OKI offers a range of mid-priced colour LED printers in its 5000 series, with the C5650n a Windows or Mac host-based printer at the entry-level end and the C5950n, the subject of this review, at the top. They all look physically the same, so what you get for your extra money?


That common appearance is functional enough, but manages to look rather datedly curved. The printer uses an in-line print engine with high-intensity LED strips in place of a laser beam. This reduces the complexity of the machine, while offering very similar print quality to most conventional lasers.


The printer has a commendably neat frontage, but is quite deep and shows a number of bulges, covering fans and other parts of its anatomy. A 300-sheet paper tray slides out at the front bottom, with a multi-purpose tray folding down and out above that. The tray can take up to 100 further sheets of special media or envelopes.
OKI C5950n LED Network Printer on white background.
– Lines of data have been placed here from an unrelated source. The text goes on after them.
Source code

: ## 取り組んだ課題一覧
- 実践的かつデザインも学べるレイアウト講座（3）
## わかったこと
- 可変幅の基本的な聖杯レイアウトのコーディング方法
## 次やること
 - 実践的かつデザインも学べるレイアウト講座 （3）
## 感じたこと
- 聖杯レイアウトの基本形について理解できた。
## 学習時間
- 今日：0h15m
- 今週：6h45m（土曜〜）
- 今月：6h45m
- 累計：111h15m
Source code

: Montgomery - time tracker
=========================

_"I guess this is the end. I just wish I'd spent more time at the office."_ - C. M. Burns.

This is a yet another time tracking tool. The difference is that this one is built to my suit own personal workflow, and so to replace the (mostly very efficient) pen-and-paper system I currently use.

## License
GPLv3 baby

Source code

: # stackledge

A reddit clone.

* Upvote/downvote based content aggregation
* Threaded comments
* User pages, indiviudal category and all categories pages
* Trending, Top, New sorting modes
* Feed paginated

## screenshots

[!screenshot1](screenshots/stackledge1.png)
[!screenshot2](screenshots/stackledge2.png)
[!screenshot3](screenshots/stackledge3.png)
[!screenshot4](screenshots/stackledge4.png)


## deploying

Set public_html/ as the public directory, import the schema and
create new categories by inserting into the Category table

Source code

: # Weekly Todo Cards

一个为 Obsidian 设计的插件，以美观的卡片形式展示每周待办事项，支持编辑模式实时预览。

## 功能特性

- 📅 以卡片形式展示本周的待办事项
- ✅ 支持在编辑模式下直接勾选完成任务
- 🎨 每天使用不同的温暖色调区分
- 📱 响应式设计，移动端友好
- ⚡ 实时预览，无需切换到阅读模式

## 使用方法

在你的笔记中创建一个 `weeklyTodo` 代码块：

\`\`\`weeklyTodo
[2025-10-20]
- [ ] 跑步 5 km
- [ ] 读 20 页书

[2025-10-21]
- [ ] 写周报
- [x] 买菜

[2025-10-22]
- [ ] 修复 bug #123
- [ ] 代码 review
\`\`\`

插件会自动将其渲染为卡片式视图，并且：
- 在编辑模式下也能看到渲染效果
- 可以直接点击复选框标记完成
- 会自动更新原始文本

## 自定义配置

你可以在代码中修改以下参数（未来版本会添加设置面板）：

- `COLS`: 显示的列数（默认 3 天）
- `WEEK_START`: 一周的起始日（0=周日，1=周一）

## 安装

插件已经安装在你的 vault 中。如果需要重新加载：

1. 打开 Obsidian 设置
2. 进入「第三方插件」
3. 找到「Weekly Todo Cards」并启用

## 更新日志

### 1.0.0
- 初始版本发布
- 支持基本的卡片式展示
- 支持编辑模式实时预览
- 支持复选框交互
OKI’s control panel, which offers a backlit LCD panel with two lines of 16 characters, also looks a little antiquated, but it’s six, shaped buttons are easy to use to control the printer’s menus. There’s no sign of recent innovations such as a walk-up flash drive port, though the printer can handle direct PDF printing, if you send a file to it from a PC or across a network.
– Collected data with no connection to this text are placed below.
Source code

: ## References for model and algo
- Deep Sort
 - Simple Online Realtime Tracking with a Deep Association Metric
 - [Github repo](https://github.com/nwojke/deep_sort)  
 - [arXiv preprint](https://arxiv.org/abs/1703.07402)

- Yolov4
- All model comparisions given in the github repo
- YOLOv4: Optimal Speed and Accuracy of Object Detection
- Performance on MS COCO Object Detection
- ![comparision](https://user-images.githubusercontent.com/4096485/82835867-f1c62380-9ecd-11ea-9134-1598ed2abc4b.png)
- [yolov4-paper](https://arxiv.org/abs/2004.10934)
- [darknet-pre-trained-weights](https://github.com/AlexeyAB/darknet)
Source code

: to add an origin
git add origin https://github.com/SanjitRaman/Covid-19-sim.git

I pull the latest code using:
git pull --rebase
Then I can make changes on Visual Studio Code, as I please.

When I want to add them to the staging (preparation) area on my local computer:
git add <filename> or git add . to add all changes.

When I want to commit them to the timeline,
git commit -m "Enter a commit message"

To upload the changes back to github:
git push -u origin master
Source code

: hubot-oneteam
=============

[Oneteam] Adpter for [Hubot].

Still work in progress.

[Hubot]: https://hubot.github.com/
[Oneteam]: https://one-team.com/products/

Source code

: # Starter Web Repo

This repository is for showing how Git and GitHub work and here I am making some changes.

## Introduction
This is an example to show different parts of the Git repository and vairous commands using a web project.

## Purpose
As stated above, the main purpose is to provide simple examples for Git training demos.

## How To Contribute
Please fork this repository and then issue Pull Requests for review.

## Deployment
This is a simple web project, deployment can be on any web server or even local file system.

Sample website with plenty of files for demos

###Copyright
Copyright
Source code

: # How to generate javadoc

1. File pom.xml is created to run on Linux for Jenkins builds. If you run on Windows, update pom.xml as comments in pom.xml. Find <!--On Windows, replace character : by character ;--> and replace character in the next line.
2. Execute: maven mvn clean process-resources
At the back are sockets for USB, Ethernet networking and a legacy parallel connection.


Set up could be easier. The supplied pack of CDs, which includes separate discs for a user guide, network utilities and a template manager – so you can download print templates direct to the printer – claims to cover the full range of 5000 series printers.
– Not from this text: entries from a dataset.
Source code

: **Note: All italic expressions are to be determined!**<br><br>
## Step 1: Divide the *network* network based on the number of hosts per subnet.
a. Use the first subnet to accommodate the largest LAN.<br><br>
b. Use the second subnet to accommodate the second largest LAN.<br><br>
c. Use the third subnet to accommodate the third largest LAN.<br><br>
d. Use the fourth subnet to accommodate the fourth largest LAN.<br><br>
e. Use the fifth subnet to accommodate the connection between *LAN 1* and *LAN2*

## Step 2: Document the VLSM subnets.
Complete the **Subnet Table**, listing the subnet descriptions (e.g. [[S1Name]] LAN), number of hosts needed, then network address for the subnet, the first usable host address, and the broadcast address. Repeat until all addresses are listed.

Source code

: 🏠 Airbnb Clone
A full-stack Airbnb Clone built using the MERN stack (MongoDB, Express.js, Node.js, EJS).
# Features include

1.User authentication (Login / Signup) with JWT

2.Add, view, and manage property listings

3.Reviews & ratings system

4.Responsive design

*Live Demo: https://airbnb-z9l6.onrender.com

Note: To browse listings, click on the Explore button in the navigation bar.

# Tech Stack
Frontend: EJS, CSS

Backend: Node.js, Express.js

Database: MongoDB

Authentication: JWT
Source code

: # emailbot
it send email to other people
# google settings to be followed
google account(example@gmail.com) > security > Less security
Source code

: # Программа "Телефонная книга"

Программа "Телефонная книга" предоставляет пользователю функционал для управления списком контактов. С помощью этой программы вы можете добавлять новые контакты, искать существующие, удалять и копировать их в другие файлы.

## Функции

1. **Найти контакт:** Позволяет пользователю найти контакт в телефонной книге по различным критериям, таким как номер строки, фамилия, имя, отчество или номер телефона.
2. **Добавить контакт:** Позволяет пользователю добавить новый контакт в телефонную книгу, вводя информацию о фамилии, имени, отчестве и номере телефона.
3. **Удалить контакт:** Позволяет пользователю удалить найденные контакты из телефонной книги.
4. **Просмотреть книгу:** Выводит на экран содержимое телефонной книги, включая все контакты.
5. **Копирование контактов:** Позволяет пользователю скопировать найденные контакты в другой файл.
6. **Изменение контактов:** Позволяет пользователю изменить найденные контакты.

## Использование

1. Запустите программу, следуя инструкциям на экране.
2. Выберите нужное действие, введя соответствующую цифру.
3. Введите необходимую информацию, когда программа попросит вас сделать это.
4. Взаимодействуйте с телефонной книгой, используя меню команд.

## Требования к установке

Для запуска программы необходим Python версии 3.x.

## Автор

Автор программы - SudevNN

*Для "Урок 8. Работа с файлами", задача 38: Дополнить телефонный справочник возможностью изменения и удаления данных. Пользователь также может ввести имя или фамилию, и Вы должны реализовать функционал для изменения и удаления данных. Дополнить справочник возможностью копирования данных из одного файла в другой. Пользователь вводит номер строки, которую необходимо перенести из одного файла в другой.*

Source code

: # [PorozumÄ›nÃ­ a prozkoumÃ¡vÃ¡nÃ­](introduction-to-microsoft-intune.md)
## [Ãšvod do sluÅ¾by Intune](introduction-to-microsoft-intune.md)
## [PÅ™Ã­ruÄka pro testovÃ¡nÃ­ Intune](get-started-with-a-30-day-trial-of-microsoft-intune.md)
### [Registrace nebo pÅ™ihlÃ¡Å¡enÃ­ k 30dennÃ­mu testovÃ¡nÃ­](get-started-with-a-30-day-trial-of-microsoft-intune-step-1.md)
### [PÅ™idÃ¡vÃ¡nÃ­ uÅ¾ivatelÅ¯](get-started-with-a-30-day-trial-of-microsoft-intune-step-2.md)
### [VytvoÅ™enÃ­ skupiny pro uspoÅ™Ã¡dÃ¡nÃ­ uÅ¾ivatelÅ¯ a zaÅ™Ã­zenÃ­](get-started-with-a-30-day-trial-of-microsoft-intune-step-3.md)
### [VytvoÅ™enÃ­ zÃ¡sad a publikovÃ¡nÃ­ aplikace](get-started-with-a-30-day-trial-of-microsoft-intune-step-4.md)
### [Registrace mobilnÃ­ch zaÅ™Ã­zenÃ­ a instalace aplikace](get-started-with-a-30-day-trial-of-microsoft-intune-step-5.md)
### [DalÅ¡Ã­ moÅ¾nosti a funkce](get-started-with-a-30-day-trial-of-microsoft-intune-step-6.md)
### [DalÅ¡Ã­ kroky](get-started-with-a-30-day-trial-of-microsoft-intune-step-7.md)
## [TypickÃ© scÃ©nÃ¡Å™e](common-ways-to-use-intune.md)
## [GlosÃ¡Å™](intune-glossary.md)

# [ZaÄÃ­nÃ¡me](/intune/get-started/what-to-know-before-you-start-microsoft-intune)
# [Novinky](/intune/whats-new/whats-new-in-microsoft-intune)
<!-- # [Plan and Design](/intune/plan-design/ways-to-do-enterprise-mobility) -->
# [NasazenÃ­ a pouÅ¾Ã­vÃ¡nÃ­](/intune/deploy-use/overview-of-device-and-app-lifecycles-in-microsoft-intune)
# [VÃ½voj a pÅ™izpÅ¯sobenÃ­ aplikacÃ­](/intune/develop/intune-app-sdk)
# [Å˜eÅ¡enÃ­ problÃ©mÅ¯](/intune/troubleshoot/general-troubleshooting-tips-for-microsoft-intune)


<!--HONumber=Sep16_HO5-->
When run, though, the software only offers drivers for the C5750 and C5850. The installation routine then says the Windows Install Printer dialog will pop up, but neglects to say whether you should proceed with it or cancel it. In the end, we downloaded a C5950n-specific driver from the OKI site and installed it via the Windows new printer Wizard. OKI provides driver emulations for both PCL and PostScript languages.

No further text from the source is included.